Metatypes, descriptors, instances
Let’s cover some terminology. In binary data, users create type descriptors as follows:
var PointType = new StructType({x: float64, y: float64});
var LineType = new StructType({start: PointType, end: PointType});
The built-ins for scalars (e.g., float64
) are also type
descriptors. In contrast, the built-ins StructType
and ArrayType
are called metatypes because they do not themselves represent types
but rather the means to define a type.
It is also possible to create types that include non-scalar data. For example, here is a struct that might be used for a binary tree:
var TreeType = new StructType({value: Any,
left: Object,
right: Object});
Once you have a type descriptor, you can create instances of that
type descriptor using the new
operator:
var origin = new PointType({x: 0, y: 0});
var unit = new PointType({x: 1, y: 1});
var line = new LineType({start: origin, end: unit});
You can access the properties of these instances just as you would expect:
var length = Math.sqrt(Math.pow(line.end.x - line.start.x, 2) +
Math.pow(line.end.y - line.start.y, 2));
The aim of this work is to optimize an expression like line.end.y
so
that it can be compiled into a simple load of the relevant data.

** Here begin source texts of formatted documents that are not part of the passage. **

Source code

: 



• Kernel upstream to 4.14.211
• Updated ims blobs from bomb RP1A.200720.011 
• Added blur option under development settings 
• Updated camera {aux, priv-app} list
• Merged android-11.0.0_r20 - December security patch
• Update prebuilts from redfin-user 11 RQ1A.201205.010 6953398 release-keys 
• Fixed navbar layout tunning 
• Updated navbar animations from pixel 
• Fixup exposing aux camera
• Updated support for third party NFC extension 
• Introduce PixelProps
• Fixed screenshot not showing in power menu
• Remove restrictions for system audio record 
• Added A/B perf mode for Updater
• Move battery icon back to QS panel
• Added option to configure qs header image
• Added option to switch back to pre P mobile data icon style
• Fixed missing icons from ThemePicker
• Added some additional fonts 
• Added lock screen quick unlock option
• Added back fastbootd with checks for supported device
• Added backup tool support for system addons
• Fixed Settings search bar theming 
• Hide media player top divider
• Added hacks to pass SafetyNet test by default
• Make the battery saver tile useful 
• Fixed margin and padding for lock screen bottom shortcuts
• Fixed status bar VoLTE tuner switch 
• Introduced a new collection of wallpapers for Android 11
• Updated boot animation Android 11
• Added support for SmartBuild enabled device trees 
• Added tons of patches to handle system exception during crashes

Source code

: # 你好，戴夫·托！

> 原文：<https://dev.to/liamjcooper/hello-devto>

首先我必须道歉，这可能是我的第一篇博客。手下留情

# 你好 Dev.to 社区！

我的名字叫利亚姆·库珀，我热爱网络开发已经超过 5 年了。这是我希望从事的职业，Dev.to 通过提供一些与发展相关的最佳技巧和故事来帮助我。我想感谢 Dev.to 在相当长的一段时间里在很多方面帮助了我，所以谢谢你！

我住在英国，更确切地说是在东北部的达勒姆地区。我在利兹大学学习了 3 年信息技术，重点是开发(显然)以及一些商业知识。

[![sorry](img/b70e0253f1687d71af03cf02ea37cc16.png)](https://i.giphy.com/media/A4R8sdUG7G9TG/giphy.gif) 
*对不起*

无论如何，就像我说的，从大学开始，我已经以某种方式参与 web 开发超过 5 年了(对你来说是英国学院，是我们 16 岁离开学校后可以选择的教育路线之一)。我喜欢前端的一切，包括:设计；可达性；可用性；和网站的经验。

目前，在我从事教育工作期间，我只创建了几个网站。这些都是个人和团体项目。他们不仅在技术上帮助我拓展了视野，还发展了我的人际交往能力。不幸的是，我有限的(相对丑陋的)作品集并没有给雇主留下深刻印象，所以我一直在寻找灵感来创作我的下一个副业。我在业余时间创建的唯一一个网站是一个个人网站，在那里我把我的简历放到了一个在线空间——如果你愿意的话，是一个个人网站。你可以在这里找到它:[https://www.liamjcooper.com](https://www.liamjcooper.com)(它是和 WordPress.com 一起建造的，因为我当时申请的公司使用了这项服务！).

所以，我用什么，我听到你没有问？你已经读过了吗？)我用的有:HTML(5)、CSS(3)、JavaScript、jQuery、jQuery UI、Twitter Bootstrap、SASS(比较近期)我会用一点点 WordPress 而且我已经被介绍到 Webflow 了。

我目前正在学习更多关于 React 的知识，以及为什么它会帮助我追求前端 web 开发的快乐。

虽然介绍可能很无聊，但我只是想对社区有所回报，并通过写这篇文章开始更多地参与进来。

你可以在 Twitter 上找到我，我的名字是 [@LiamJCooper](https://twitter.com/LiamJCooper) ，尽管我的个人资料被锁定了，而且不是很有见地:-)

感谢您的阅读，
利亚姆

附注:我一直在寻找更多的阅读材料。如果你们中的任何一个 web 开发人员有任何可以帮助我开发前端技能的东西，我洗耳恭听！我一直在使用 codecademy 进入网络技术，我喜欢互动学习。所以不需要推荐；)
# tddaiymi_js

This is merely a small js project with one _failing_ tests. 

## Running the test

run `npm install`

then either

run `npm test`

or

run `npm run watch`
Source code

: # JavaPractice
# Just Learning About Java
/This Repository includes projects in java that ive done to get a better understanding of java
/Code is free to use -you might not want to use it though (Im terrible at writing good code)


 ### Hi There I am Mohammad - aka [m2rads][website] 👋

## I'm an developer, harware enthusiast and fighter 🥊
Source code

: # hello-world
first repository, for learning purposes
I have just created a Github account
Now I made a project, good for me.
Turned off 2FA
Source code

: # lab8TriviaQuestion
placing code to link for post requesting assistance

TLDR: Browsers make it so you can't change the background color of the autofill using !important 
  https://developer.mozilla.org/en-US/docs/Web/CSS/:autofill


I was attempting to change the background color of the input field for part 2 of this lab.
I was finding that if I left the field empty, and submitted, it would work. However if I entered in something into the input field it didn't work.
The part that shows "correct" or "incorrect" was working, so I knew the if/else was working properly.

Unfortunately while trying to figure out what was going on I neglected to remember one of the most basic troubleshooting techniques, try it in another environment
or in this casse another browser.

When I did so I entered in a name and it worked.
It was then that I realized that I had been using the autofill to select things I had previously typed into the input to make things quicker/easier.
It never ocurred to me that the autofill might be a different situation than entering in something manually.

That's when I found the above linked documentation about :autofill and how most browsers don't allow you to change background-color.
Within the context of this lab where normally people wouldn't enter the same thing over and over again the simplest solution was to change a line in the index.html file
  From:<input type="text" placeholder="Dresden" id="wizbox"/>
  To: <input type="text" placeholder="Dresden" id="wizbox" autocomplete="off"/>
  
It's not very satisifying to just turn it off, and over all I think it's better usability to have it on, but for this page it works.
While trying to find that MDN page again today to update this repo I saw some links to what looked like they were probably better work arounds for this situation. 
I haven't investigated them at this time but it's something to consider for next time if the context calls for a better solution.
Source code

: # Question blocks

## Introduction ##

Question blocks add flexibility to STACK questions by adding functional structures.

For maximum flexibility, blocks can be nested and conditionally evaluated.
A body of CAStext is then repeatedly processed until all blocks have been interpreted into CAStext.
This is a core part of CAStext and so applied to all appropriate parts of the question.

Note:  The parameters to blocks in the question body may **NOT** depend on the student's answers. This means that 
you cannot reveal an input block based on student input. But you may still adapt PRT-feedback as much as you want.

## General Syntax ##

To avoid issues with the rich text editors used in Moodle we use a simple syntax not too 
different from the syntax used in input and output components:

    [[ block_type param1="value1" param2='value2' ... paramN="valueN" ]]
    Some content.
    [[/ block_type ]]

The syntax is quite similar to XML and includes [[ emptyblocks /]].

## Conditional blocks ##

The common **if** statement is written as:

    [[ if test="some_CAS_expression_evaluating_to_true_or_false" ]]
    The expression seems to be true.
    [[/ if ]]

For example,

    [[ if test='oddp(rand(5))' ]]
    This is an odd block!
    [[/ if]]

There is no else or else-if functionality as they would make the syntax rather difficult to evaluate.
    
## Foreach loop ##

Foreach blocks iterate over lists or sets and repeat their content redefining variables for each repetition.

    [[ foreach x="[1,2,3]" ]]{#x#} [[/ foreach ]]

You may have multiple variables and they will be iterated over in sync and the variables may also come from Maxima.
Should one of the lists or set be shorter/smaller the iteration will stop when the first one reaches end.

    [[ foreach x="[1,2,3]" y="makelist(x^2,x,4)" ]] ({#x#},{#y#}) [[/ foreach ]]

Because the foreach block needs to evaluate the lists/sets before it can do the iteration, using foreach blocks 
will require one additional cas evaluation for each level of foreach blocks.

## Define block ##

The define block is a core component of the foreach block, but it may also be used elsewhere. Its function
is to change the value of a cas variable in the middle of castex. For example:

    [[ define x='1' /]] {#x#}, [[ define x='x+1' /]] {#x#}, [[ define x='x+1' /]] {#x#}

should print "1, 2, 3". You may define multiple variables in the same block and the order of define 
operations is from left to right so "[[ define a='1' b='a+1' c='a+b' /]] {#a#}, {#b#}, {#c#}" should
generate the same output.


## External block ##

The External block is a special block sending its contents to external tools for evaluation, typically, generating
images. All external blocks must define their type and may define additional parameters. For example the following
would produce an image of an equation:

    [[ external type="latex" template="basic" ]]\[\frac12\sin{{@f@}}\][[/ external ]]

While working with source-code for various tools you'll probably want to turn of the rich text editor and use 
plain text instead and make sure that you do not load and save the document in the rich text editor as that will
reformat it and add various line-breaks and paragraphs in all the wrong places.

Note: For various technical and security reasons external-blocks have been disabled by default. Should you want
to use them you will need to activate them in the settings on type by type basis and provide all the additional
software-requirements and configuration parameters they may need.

Canonical type representations
Each time that a new type descriptor is created, we will create an internal, canonical representation of the type it defines. So, for example, if I created types like so:
var FloatPointType1 = new StructType({x: float64, y: float64});
var FloatPointType2 = new StructType({x: float64, y: float64});
var IntPointType = new StructType({x: uint32, y: uint32});
There would be two canonical type representations created, one for
both FloatPointType1
and FloatPointType2
(which both describe the
same type) and one for IntPointType
. These objects are never exposed
to the user. We could either reference count them or make them
collectable by the GC; in the latter case, it might be easiest to make
them be actual JS objects, albeit ones used in a very specialized way.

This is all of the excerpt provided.